TASK REQUIREMENTS →
Transcribe each record precisely; images stay out.

== RECORDS SHOWN

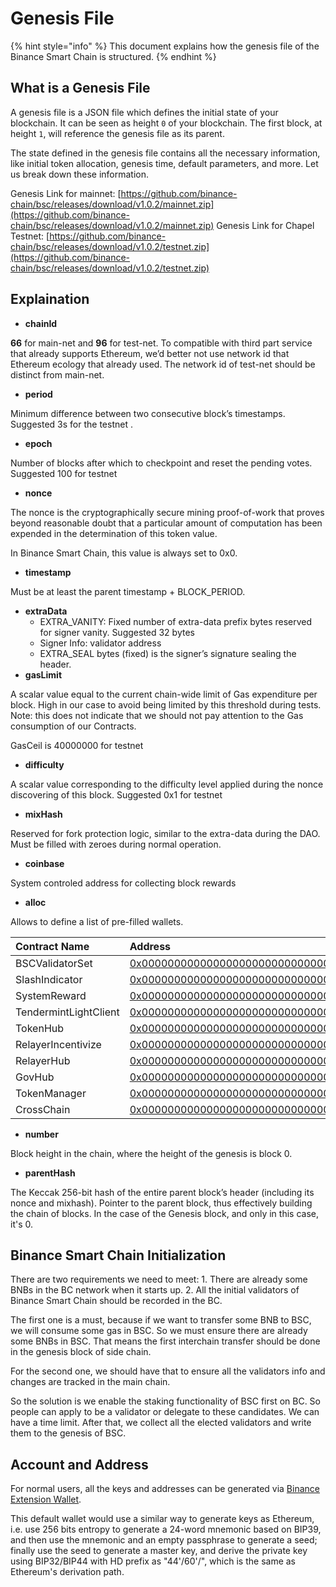 # Genesis File

{% hint style="info" %}
This document explains how the genesis file of the Binance Smart Chain is structured.
{% endhint %}

## What is a Genesis File <a id="what-is-a-genesis-file"></a>

A genesis file is a JSON file which defines the initial state of your blockchain. It can be seen as height `0` of your blockchain. The first block, at height `1`, will reference the genesis file as its parent.

The state defined in the genesis file contains all the necessary information, like initial token allocation, genesis time, default parameters, and more. Let us break down these information.

Genesis Link for mainnet: [https://github.com/binance-chain/bsc/releases/download/v1.0.2/mainnet.zip](https://github.com/binance-chain/bsc/releases/download/v1.0.2/mainnet.zip) Genesis Link for Chapel Testnet: [https://github.com/binance-chain/bsc/releases/download/v1.0.2/testnet.zip](https://github.com/binance-chain/bsc/releases/download/v1.0.2/testnet.zip)

## Explaination <a id="explaination"></a>

* **chainId**

**66** for main-net and **96** for test-net. To compatible with third part service that already supports Ethereum, we’d better not use network id that Ethereum ecology that already used. The network id of test-net should be distinct from main-net.

* **period**

Minimum difference between two consecutive block’s timestamps. Suggested 3s for the testnet .

* **epoch**

Number of blocks after which to checkpoint and reset the pending votes. Suggested 100 for testnet

* **nonce**

The nonce is the cryptographically secure mining proof-of-work that proves beyond reasonable doubt that a particular amount of computation has been expended in the determination of this token value.

In Binance Smart Chain, this value is always set to 0x0.

* **timestamp**

Must be at least the parent timestamp + BLOCK\_PERIOD.

* **extraData**
  * EXTRA\_VANITY: Fixed number of extra-data prefix bytes reserved for signer vanity. Suggested 32 bytes
  * Signer Info: validator address
  * EXTRA\_SEAL bytes \(fixed\) is the signer’s signature sealing the header.
* **gasLimit**

A scalar value equal to the current chain-wide limit of Gas expenditure per block. High in our case to avoid being limited by this threshold during tests. Note: this does not indicate that we should not pay attention to the Gas consumption of our Contracts.

GasCeil is 40000000 for testnet

* **difficulty**

A scalar value corresponding to the difficulty level applied during the nonce discovering of this block. Suggested 0x1 for testnet

* **mixHash**

Reserved for fork protection logic, similar to the extra-data during the DAO. Must be filled with zeroes during normal operation.

* **coinbase**

System controled address for collecting block rewards

* **alloc**

Allows to define a list of pre-filled wallets.

| Contract Name | Address | ABI file |
| :--- | :--- | :--- |
| BSCValidatorSet | [0x0000000000000000000000000000000000001000](https://bscscan.com/address/0x0000000000000000000000000000000000001000#code) | [bscvalidatorset](https://docs.binance.org/smart-chain/system-smart-contract/bscvalidatorset.abi) |
| SlashIndicator | [0x0000000000000000000000000000000000001001](https://bscscan.com/address/0x0000000000000000000000000000000000001001#code) | [slashindicator](https://docs.binance.org/smart-chain/system-smart-contract/slashindicator.abi) |
| SystemReward | [0x0000000000000000000000000000000000001002](https://bscscan.com/address/0x0000000000000000000000000000000000001002#code) | [systemreward](https://docs.binance.org/smart-chain/system-smart-contract/systemreward.abi) |
| TendermintLightClient | [0x0000000000000000000000000000000000001003](https://bscscan.com/address/0x0000000000000000000000000000000000001003#code) | [tendermintlightclient](https://docs.binance.org/smart-chain/system-smart-contract/tendermintlightclient.abi) |
| TokenHub | [0x0000000000000000000000000000000000001004](https://bscscan.com/address/0x0000000000000000000000000000000000001004#code) | [tokenhub](https://docs.binance.org/smart-chain/system-smart-contract/tokenhub.abi) |
| RelayerIncentivize | [0x0000000000000000000000000000000000001005](https://bscscan.com/address/0x0000000000000000000000000000000000001005#code) | [relayerincentivize](https://docs.binance.org/smart-chain/system-smart-contract/relayerincentivize.abi) |
| RelayerHub | [0x0000000000000000000000000000000000001006](https://bscscan.com/address/0x0000000000000000000000000000000000001006#code) | [relayerhub](https://docs.binance.org/smart-chain/system-smart-contract/relayerhub.abi) |
| GovHub | [0x0000000000000000000000000000000000001007](https://bscscan.com/address/0x0000000000000000000000000000000000001007#code) | [govhub](https://docs.binance.org/smart-chain/system-smart-contract/govhub.abi) |
| TokenManager | [0x0000000000000000000000000000000000001008](https://bscscan.com/address/0x0000000000000000000000000000000000001008#code) | [tokenmanager](https://docs.binance.org/smart-chain/system-smart-contract/tokenmanager.abi) |
| CrossChain | [0x0000000000000000000000000000000000002000](https://bscscan.com/address/0x0000000000000000000000000000000000002000#code) | [crosschain](https://docs.binance.org/smart-chain/system-smart-contract/crosschain.abi) |

* **number**

Block height in the chain, where the height of the genesis is block 0.

* **parentHash**

The Keccak 256-bit hash of the entire parent block’s header \(including its nonce and mixhash\). Pointer to the parent block, thus effectively building the chain of blocks. In the case of the Genesis block, and only in this case, it's 0.

## Binance Smart Chain Initialization <a id="binance-smart-chain-initialization"></a>

There are two requirements we need to meet: 1. There are already some BNBs in the BC network when it starts up. 2. All the initial validators of Binance Smart Chain should be recorded in the BC.

The first one is a must, because if we want to transfer some BNB to BSC, we will consume some gas in BSC. So we must ensure there are already some BNBs in BSC. That means the first interchain transfer should be done in the genesis block of side chain.

For the second one, we should have that to ensure all the validators info and changes are tracked in the main chain.

So the solution is we enable the staking functionality of BSC first on BC. So people can apply to be a validator or delegate to these candidates. We can have a time limit. After that, we collect all the elected validators and write them to the genesis of BSC.

## Account and Address <a id="account-and-address"></a>

For normal users, all the keys and addresses can be generated via [Binance Extension Wallet](https://docs.binance.org/smart-chain/wallet/binance.html).

This default wallet would use a similar way to generate keys as Ethereum, i.e. use 256 bits entropy to generate a 24-word mnemonic based on BIP39, and then use the mnemonic and an empty passphrase to generate a seed; finally use the seed to generate a master key, and derive the private key using BIP32/BIP44 with HD prefix as "44'/60'/", which is the same as Ethereum's derivation path.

====

RESPONSE TO THE EXERCISE →
 # Genesis File

{% hint style="info" %}
This document explains how the genesis file of the Binance Smart Chain is structured.
{% endhint %}

## What is a Genesis File <a id="what-is-a-genesis-file"></a>

A genesis file is a JSON file which defines the initial state of your blockchain. It can be seen as height `0` of your blockchain. The first block, at height `1`, will reference the genesis file as its parent.

The state defined in the genesis file contains all the necessary information, like initial token allocation, genesis time, default parameters, and more. Let us break down these information.

Genesis Link for mainnet: [https://github.com/binance-chain/bsc/releases/download/v1.0.2/mainnet.zip](https://github.com/binance-chain/bsc/releases/download/v1.0.2/mainnet.zip) Genesis Link for Chapel Testnet: [https://github.com/binance-chain/bsc/releases/download/v1.0.2/testnet.zip](https://github.com/binance-chain/bsc/releases/download/v1.0.2/testnet.zip)

## Explaination <a id="explaination"></a>

* **chainId**

**66** for main-net and **96** for test-net. To compatible with third part service that already supports Ethereum, we’d better not use network id that Ethereum ecology that already used. The network id of test-net should be distinct from main-net.

* **period**

Minimum difference between two consecutive block’s timestamps. Suggested 3s for the testnet .

* **epoch**

Number of blocks after which to checkpoint and reset the pending votes. Suggested 100 for testnet

* **nonce**

The nonce is the cryptographically secure mining proof-of-work that proves beyond reasonable doubt that a particular amount of computation has been expended in the determination of this token value.

In Binance Smart Chain, this value is always set to 0x0.

* **timestamp**

Must be at least the parent timestamp + BLOCK\_PERIOD.

* **extraData**
  * EXTRA\_VANITY: Fixed number of extra-data prefix bytes reserved for signer vanity. Suggested 32 bytes
  * Signer Info: validator address
  * EXTRA\_SEAL bytes \(fixed\) is the signer’s signature sealing the header.
* **gasLimit**

A scalar value equal to the current chain-wide limit of Gas expenditure per block. High in our case to avoid being limited by this threshold during tests. Note: this does not indicate that we should not pay attention to the Gas consumption of our Contracts.

GasCeil is 40000000 for testnet

* **difficulty**

A scalar value corresponding to the difficulty level applied during the nonce discovering of this block. Suggested 0x1 for testnet

* **mixHash**

Reserved for fork protection logic, similar to the extra-data during the DAO. Must be filled with zeroes during normal operation.

* **coinbase**

System controled address for collecting block rewards

* **alloc**

Allows to define a list of pre-filled wallets.

| Contract Name | Address | ABI file |
| :--- | :--- | :--- |
| BSCValidatorSet | [0x0000000000000000000000000000000000001000](https://bscscan.com/address/0x0000000000000000000000000000000000001000#code) | [bscvalidatorset](https://docs.binance.org/smart-chain/system-smart-contract/bscvalidatorset.abi) |
| SlashIndicator | [0x0000000000000000000000000000000000001001](https://bscscan.com/address/0x0000000000000000000000000000000000001001#code) | [slashindicator](https://docs.binance.org/smart-chain/system-smart-contract/slashindicator.abi) |
| SystemReward | [0x0000000000000000000000000000000000001002](https://bscscan.com/address/0x0000000000000000000000000000000000001002#code) | [systemreward](https://docs.binance.org/smart-chain/system-smart-contract/systemreward.abi) |
| TendermintLightClient | [0x0000000000000000000000000000000000001003](https://bscscan.com/address/0x0000000000000000000000000000000000001003#code) | [tendermintlightclient](https://docs.binance.org/smart-chain/system-smart-contract/tendermintlightclient.abi) |
| TokenHub | [0x0000000000000000000000000000000000001004](https://bscscan.com/address/0x0000000000000000000000000000000000001004#code) | [tokenhub](https://docs.binance.org/smart-chain/system-smart-contract/tokenhub.abi) |
| RelayerIncentivize | [0x0000000000000000000000000000000000001005](https://bscscan.com/address/0x0000000000000000000000000000000000001005#code) | [relayerincentivize](https://docs.binance.org/smart-chain/system-smart-contract/relayerincentivize.abi) |
| RelayerHub | [0x0000000000000000000000000000000000001006](https://bscscan.com/address/0x0000000000000000000000000000000000001006#code) | [relayerhub](https://docs.binance.org/smart-chain/system-smart-contract/relayerhub.abi) |
| GovHub | [0x0000000000000000000000000000000000001007](https://bscscan.com/address/0x0000000000000000000000000000000000001007#code) | [govhub](https://docs.binance.org/smart-chain/system-smart-contract/govhub.abi) |
| TokenManager | [0x0000000000000000000000000000000000001008](https://bscscan.com/address/0x0000000000000000000000000000000000001008#code) | [tokenmanager](https://docs.binance.org/smart-chain/system-smart-contract/tokenmanager.abi) |
| CrossChain | [0x0000000000000000000000000000000000002000](https://bscscan.com/address/0x0000000000000000000000000000000000002000#code) | [crosschain](https://docs.binance.org/smart-chain/system-smart-contract/crosschain.abi) |

* **number**

Block height in the chain, where the height of the genesis is block 0.

* **parentHash**

The Keccak 256-bit hash of the entire parent block’s header \(including its nonce and mixhash\). Pointer to the parent block, thus effectively building the chain of blocks. In the case of the Genesis block, and only in this case, it's 0.

## Binance Smart Chain Initialization <a id="binance-smart-chain-initialization"></a>

There are two requirements we need to meet: 1. There are already some BNBs in the BC network when it starts up. 2. All the initial validators of Binance Smart Chain should be recorded in the BC.

The first one is a must, because if we want to transfer some BNB to BSC, we will consume some gas in BSC. So we must ensure there are already some BNBs in BSC. That means the first interchain transfer should be done in the genesis block of side chain.

For the second one, we should have that to ensure all the validators info and changes are tracked in the main chain.

So the solution is we enable the staking functionality of BSC first on BC. So people can apply to be a validator or delegate to these candidates. We can have a time limit. After that, we collect all the elected validators and write them to the genesis of BSC.

## Account and Address <a id="account-and-address"></a>

For normal users, all the keys and addresses can be generated via [Binance Extension Wallet](https://docs.binance.org/smart-chain/wallet/binance.html).

This default wallet would use a similar way to generate keys as Ethereum, i.e. use 256 bits entropy to generate a 24-word mnemonic based on BIP39, and then use the mnemonic and an empty passphrase to generate a seed; finally use the seed to generate a master key, and derive the private key using BIP32/BIP44 with HD prefix as "44'/60'/", which is the same as Ethereum's derivation path.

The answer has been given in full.